### TASK INPUT ###

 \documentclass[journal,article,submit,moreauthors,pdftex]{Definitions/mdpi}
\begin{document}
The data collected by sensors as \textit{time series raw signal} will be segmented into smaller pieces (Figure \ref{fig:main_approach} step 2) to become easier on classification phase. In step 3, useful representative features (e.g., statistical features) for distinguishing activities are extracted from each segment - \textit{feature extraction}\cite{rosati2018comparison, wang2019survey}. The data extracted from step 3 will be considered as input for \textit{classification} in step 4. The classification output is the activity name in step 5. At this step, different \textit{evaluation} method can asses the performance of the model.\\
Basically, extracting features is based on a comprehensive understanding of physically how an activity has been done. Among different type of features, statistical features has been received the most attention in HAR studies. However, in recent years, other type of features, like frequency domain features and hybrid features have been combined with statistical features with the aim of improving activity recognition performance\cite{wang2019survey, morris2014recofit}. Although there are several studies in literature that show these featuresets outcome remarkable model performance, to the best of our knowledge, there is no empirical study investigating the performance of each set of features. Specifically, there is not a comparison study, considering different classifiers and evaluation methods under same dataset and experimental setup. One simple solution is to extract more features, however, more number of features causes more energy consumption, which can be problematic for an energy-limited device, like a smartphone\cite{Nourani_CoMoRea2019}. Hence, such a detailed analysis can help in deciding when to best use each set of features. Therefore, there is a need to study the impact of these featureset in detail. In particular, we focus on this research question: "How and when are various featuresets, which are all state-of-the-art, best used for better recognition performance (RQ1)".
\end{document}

###

▶ [INSTRUCTIONS TO FOLLOW] Take the material above and reproduce it word for word.

▶ [RESULT OF THIS EXERCISE]
 \documentclass[journal,article,submit,moreauthors,pdftex]{Definitions/mdpi}
\begin{document}
The data collected by sensors as \textit{time series raw signal} will be segmented into smaller pieces (Figure \ref{fig:main_approach} step 2) to become easier on classification phase. In step 3, useful representative features (e.g., statistical features) for distinguishing activities are extracted from each segment - \textit{feature extraction}\cite{rosati2018comparison, wang2019survey}. The data extracted from step 3 will be considered as input for \textit{classification} in step 4. The classification output is the activity name in step 5. At this step, different \textit{evaluation} method can asses the performance of the model.\\
Basically, extracting features is based on a comprehensive understanding of physically how an activity has been done. Among different type of features, statistical features has been received the most attention in HAR studies. However, in recent years, other type of features, like frequency domain features and hybrid features have been combined with statistical features with the aim of improving activity recognition performance\cite{wang2019survey, morris2014recofit}. Although there are several studies in literature that show these featuresets outcome remarkable model performance, to the best of our knowledge, there is no empirical study investigating the performance of each set of features. Specifically, there is not a comparison study, considering different classifiers and evaluation methods under same dataset and experimental setup. One simple solution is to extract more features, however, more number of features causes more energy consumption, which can be problematic for an energy-limited device, like a smartphone\cite{Nourani_CoMoRea2019}. Hence, such a detailed analysis can help in deciding when to best use each set of features. Therefore, there is a need to study the impact of these featureset in detail. In particular, we focus on this research question: "How and when are various featuresets, which are all state-of-the-art, best used for better recognition performance (RQ1)".
\end{document}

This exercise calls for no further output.